The rapid ascent of cyber threats and risks to the pantheon of topics considered “board-level issues” has created a massive market for solutions and services. Thousands of contenders in a crowded market have generally defaulted to an age-old tactic for grabbing attention: fear. Early in our life as a young company, we were guilty of this as well. Fear of cyber breach is a natural response to what is quite clearly a big, scary problem – why not place a solution in that pathway of that response?
But the seller must ask himself – fear of what? Malicious hacker syndicates? Nefarious foreign governments? Well-meaning but hapless employees? The truth is, potential threats are everywhere. This is not a secret or a revelation. Despite our collective efforts in cybersecurity, the problem is increasing. The number of bad actors and their potential to do bad things continues to grow. When you consider that all of the cybersecurity solutions combined have failed to reduce the volume of threats, a selling proposition that promises a reduction in scary things isn’t exactly an honest position.
We have evolved to hold a contrary view: cyber risk offers an opportunity not just to solve the problem, but to turn the marketplace energy around cyber risk into an advantage for every organization. Effective cyber risk governance (cybergovernance) creates two predominant advantages:
- it gives the organization in a competitive advantage with customers who tend to care about security, and
- it leads to broad, synergistic improvements in operational excellence.
Competitive Advantage from Effective Cybergovernance
It isn’t difficult to imagine a world where brands attract customers based on their leadership in security. Just look at Apple’s highly publicized legal battle with the FBI over encryption controls on the iPhone. Apple appears to have decided that the opportunity to win with consumers is greater than the threat of federal intervention. Their bold move is changing the way people think about privacy and security.

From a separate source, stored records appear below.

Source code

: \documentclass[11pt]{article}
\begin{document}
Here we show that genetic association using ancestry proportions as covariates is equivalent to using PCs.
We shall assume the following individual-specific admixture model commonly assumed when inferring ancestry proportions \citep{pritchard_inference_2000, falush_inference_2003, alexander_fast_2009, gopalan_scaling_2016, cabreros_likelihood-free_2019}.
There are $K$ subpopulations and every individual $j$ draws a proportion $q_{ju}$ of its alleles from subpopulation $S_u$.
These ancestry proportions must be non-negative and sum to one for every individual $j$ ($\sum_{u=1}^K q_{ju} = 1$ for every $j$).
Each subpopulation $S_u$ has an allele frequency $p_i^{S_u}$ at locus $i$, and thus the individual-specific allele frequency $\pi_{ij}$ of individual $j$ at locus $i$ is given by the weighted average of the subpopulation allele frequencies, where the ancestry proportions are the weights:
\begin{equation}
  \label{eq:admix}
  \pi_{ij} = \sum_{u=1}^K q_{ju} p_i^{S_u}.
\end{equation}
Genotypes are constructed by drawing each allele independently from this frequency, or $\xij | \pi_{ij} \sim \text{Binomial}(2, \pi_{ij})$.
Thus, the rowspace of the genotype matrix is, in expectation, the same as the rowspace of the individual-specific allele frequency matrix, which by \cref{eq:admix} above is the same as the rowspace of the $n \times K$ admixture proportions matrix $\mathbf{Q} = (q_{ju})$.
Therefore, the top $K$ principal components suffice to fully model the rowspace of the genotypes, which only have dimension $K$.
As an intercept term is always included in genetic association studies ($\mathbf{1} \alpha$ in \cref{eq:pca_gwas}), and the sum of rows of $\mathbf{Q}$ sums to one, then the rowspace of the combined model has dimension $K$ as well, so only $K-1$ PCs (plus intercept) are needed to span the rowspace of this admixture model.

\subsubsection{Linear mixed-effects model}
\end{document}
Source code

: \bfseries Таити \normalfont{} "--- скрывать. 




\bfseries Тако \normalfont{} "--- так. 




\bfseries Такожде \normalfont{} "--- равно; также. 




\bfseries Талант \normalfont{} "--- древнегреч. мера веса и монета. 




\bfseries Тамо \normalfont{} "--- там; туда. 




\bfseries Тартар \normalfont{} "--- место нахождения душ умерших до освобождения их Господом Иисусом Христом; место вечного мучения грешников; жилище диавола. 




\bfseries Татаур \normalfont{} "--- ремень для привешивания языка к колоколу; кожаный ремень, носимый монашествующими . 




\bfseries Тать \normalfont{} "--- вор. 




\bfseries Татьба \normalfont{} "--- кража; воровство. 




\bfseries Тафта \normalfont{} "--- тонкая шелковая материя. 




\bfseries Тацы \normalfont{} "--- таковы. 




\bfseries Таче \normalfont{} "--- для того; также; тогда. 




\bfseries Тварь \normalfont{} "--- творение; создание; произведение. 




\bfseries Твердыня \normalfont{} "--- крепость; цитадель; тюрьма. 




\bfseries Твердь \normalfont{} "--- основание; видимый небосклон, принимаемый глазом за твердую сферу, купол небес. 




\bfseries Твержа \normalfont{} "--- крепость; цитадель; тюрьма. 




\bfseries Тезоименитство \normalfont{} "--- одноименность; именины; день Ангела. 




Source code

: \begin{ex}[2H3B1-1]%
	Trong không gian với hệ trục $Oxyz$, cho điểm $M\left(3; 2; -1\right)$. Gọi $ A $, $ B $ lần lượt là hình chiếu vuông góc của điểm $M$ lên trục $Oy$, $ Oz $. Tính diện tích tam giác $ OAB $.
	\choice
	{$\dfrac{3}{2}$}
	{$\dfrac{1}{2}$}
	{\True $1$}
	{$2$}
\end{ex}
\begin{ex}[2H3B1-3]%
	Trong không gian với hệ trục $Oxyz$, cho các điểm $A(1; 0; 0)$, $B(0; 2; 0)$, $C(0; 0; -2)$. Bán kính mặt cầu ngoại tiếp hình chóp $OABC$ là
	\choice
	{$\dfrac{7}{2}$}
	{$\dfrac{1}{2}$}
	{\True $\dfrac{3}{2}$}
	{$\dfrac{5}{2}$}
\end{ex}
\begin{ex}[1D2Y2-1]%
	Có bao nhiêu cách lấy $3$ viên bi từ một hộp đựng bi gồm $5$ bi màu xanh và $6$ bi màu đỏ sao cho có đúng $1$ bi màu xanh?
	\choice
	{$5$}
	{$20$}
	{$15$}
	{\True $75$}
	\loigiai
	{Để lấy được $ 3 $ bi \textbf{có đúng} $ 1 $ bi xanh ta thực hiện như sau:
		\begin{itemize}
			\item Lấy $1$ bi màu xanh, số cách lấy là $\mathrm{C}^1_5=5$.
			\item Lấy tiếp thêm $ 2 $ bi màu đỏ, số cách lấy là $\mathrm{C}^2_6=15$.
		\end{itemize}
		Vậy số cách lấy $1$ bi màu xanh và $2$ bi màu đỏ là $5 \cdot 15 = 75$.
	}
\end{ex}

Selling to consumers is far different that selling to businesses. While Apple’s case plays out in a consumer market, businesses tend to care far more than consumers about security. This is highlighted by business concerns around cyber supply chain risk management. How can an organization’s leaders know whether their vendors and suppliers are capable of managing cyber risks? Is cyber supply chain risk something that corporate managers should be concerned about? How can they know more?
Imagine turning that risk scenario, i.e. uncertainty, completely around. Imagine operating in an environment where supply chain partners compete not on price alone but also on the basis of demonstrated competence in cyber risk management. An organization would be capable of preferentially selecting vendors using those vendors’ own demonstrated leadership in cybergoverance.
This same opportunity exists in every company – think of your own business. No matter what industry you operate in or what type of value you deliver, you are an important part of your customers’ supplier network. Imagine how powerful a position you might hold with those customers as a demonstrated leader in cyber risk management.
Operational Excellence from Effective Cybergovernance
The second opportunity, making broad operational improvements, is a consequence of pursuing the first. Firms who improve cyber risk management necessarily improve overall operations at the same time. Effective cyber risk management, by definition, prioritizes cross-functional collaboration, situational awareness, response and continuity planning, and continuous improvement.
Organizations can proactively craft policies and command-control structures that create a “human firewall”. In addition to improving resilience in the face of a cyber incident, these efforts cultivate a workforce that is awake, alert, and aware of the role they play in the larger operation. A leader would be challenged to ask for a better outcome of workforce development than that.